• [Document images with source code]
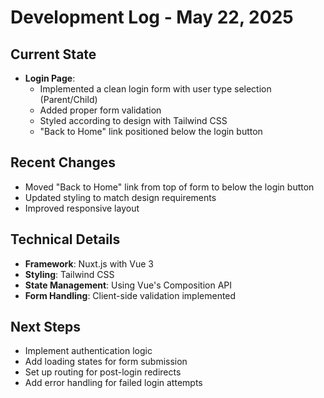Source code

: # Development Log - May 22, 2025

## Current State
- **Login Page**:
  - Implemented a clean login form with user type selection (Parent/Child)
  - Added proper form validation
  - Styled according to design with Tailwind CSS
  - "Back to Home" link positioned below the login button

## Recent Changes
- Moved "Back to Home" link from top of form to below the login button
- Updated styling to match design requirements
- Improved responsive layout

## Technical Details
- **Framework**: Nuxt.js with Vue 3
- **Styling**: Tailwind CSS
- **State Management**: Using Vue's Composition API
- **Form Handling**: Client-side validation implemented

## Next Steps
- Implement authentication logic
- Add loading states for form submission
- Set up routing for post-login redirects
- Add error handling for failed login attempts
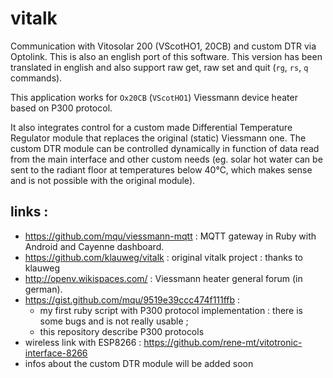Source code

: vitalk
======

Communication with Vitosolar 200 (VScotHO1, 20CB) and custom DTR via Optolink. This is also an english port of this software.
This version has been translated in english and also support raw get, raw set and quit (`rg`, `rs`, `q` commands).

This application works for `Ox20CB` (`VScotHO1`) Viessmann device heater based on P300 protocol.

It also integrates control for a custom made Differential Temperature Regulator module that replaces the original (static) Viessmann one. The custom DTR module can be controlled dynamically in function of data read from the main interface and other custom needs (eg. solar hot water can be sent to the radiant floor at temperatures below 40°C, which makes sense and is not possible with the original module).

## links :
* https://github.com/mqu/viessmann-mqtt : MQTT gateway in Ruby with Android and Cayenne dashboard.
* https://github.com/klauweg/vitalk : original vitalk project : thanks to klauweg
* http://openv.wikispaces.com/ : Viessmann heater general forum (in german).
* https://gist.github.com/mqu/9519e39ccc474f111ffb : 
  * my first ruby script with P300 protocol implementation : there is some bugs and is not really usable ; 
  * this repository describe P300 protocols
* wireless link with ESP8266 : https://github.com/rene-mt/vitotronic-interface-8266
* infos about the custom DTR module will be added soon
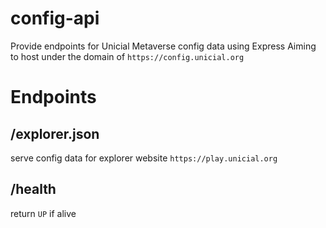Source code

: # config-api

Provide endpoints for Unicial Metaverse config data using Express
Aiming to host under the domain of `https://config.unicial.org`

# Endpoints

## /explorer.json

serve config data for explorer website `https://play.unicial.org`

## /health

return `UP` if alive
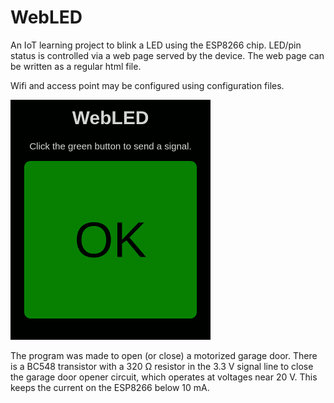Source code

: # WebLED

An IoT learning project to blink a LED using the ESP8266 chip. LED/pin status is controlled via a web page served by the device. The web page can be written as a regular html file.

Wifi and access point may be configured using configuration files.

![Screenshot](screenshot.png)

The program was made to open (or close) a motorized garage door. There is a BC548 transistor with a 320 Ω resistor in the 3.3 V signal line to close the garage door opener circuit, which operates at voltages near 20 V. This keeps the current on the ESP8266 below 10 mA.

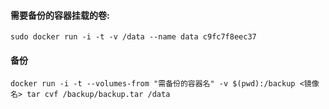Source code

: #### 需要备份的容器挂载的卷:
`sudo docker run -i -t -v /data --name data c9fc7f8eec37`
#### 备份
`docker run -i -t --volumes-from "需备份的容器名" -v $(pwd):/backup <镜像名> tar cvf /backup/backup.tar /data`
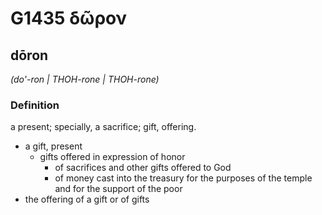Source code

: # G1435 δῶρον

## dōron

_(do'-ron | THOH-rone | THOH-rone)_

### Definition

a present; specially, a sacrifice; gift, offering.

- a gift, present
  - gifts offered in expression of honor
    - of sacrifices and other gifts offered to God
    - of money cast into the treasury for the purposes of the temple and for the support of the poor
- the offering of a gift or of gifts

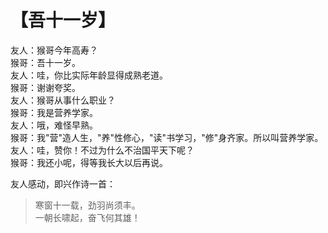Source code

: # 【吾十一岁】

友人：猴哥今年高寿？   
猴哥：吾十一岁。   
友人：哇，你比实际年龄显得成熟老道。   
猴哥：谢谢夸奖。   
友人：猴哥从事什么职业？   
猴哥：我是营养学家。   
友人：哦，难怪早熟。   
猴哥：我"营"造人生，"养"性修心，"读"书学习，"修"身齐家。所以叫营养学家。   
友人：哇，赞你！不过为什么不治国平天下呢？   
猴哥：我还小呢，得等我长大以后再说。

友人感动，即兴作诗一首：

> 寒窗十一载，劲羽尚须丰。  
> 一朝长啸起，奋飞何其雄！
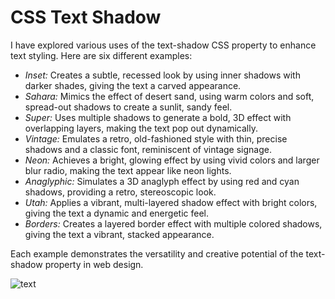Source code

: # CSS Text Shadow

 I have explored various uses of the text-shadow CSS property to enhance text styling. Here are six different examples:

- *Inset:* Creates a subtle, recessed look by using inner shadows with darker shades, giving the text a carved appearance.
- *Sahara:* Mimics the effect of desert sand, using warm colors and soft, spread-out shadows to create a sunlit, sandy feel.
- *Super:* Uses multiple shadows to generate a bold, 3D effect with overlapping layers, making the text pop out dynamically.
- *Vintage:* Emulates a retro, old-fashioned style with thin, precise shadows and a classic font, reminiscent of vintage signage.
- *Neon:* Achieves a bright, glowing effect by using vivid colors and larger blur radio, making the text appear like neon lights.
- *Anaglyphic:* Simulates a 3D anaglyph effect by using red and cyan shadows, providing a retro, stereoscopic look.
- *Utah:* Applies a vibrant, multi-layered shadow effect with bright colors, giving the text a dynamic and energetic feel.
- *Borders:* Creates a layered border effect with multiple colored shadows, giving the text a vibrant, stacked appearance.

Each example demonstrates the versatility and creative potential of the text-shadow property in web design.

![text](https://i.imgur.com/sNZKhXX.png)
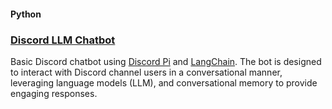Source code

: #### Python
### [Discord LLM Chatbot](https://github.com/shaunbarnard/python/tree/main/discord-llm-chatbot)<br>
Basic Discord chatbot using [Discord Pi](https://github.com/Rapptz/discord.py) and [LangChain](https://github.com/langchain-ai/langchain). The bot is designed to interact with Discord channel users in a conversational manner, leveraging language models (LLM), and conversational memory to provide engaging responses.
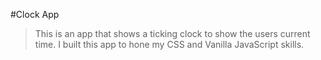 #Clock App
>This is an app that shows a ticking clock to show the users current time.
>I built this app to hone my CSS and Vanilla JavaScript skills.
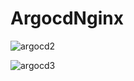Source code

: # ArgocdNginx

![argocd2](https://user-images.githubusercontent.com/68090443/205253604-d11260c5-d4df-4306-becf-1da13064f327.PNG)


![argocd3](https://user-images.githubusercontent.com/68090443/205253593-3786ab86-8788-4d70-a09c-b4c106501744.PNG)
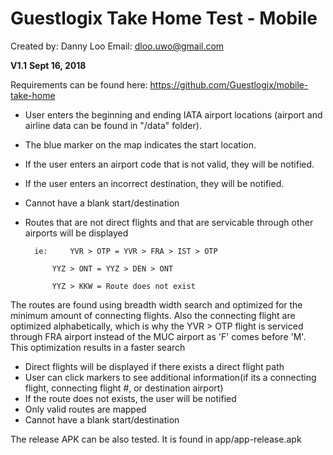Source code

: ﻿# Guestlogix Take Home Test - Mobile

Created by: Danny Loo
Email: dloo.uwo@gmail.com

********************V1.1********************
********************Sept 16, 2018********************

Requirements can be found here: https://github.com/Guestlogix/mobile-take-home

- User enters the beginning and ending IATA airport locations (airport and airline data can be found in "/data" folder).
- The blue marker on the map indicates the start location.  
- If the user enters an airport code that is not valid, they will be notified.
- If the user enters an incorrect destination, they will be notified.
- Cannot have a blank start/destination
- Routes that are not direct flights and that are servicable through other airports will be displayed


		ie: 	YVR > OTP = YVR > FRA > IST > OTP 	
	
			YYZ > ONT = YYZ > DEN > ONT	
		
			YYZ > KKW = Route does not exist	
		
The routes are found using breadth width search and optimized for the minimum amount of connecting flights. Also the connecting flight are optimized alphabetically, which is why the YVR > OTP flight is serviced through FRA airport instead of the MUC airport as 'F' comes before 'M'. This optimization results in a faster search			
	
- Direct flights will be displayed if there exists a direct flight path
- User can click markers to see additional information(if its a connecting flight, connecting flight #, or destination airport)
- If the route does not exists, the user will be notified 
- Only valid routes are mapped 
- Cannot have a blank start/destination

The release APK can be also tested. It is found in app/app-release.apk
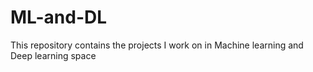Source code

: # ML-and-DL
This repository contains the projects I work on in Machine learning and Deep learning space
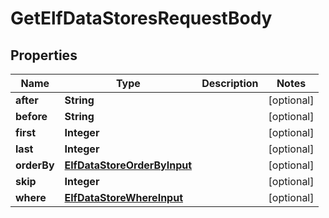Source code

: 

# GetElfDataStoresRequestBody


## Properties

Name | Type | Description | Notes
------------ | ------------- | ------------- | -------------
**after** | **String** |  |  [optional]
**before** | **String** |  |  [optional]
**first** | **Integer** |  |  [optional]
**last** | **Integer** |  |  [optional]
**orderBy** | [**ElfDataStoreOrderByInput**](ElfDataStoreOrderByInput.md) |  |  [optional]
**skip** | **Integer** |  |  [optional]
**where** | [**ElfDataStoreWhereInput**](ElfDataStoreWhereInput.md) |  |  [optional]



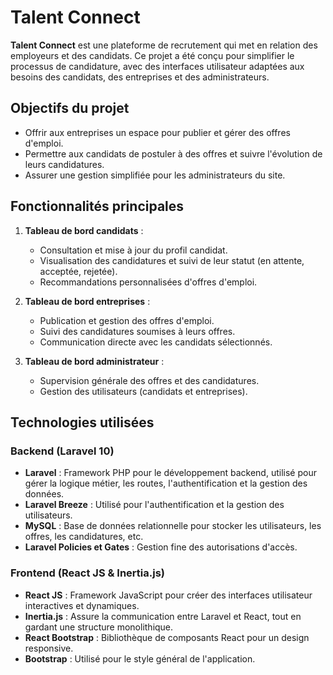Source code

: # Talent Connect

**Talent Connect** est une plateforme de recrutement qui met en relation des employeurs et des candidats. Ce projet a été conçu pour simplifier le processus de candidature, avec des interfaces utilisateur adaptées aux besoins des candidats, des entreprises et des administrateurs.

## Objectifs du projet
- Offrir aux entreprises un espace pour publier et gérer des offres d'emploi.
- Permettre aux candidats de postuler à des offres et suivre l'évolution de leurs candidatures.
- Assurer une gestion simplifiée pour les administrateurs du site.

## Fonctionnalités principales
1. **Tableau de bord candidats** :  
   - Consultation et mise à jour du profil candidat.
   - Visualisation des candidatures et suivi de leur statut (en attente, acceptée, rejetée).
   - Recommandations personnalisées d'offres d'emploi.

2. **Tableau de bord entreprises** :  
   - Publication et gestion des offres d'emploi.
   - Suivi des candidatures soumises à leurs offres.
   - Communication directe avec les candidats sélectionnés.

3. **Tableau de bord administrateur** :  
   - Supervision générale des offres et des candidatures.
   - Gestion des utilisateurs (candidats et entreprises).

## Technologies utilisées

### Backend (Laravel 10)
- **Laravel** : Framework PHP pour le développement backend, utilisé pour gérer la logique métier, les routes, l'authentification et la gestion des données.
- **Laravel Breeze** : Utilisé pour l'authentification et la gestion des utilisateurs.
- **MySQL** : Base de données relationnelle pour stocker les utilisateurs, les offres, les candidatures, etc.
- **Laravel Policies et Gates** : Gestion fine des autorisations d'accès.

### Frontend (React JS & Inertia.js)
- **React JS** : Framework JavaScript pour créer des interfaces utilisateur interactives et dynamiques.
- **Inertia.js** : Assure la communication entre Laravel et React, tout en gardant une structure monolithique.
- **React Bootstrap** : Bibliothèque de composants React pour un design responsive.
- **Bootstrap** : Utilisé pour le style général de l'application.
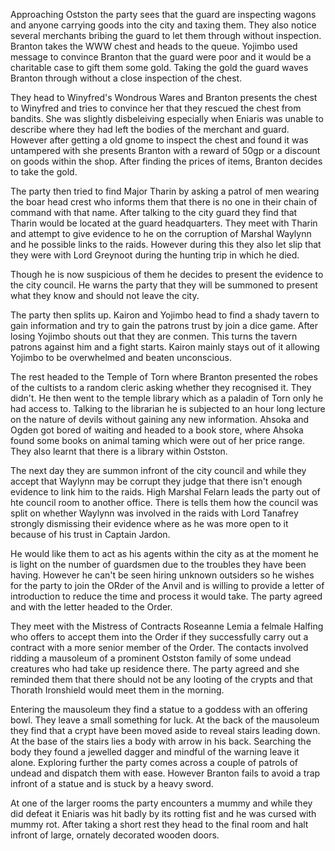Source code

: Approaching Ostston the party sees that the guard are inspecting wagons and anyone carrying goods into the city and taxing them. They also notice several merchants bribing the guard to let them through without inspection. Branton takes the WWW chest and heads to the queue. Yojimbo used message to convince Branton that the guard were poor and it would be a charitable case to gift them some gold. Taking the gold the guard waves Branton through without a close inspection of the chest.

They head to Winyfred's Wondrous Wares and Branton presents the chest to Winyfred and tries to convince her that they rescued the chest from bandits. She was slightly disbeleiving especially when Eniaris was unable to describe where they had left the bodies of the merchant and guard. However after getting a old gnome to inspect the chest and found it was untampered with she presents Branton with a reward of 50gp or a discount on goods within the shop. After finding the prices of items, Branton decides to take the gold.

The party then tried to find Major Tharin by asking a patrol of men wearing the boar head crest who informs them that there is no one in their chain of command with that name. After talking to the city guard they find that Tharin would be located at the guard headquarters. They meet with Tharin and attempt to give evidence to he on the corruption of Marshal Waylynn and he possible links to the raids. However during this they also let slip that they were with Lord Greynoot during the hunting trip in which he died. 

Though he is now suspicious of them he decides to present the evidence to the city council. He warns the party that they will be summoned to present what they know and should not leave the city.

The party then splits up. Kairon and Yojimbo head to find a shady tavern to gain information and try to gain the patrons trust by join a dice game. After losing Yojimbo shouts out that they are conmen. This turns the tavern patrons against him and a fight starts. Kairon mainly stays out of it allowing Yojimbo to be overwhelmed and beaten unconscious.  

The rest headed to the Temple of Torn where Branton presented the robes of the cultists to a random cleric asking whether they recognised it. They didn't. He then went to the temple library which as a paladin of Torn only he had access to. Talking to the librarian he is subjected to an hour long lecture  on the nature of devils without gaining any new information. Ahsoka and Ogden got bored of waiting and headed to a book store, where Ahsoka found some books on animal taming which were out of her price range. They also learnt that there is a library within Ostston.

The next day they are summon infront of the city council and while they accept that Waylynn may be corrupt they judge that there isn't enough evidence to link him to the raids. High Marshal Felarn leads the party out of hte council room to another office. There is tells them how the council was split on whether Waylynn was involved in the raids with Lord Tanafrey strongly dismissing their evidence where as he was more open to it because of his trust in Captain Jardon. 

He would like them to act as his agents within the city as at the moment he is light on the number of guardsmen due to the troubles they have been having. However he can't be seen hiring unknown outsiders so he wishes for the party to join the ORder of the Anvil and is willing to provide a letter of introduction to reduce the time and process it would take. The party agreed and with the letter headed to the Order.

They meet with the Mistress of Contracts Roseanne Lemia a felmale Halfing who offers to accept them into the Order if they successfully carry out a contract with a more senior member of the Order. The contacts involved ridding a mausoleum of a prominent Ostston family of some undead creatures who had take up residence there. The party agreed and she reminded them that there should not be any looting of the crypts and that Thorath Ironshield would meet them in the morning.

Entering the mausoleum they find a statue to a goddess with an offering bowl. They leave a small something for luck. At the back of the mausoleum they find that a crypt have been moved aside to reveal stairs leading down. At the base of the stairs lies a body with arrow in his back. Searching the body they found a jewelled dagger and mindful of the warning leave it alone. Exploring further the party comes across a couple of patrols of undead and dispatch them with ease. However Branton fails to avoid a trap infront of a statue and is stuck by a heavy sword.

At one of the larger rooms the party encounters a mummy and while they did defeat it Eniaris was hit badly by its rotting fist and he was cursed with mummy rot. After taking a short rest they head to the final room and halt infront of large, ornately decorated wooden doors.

• [WORK TO BE COMPLETED] Using the records above, set down exactly the lines from the one with "Email: dloo.uwo@gmail.com" through the one with "YYZ > KKW = Route does not exist", inclusive, and nothing more.

• [RESPONSE FOR THIS EXERCISE]
Email: dloo.uwo@gmail.com

********************V1.1********************
********************Sept 16, 2018********************

Requirements can be found here: https://github.com/Guestlogix/mobile-take-home

- User enters the beginning and ending IATA airport locations (airport and airline data can be found in "/data" folder).
- The blue marker on the map indicates the start location.  
- If the user enters an airport code that is not valid, they will be notified.
- If the user enters an incorrect destination, they will be notified.
- Cannot have a blank start/destination
- Routes that are not direct flights and that are servicable through other airports will be displayed


		ie: 	YVR > OTP = YVR > FRA > IST > OTP 	
	
			YYZ > ONT = YYZ > DEN > ONT	
		
			YYZ > KKW = Route does not exist	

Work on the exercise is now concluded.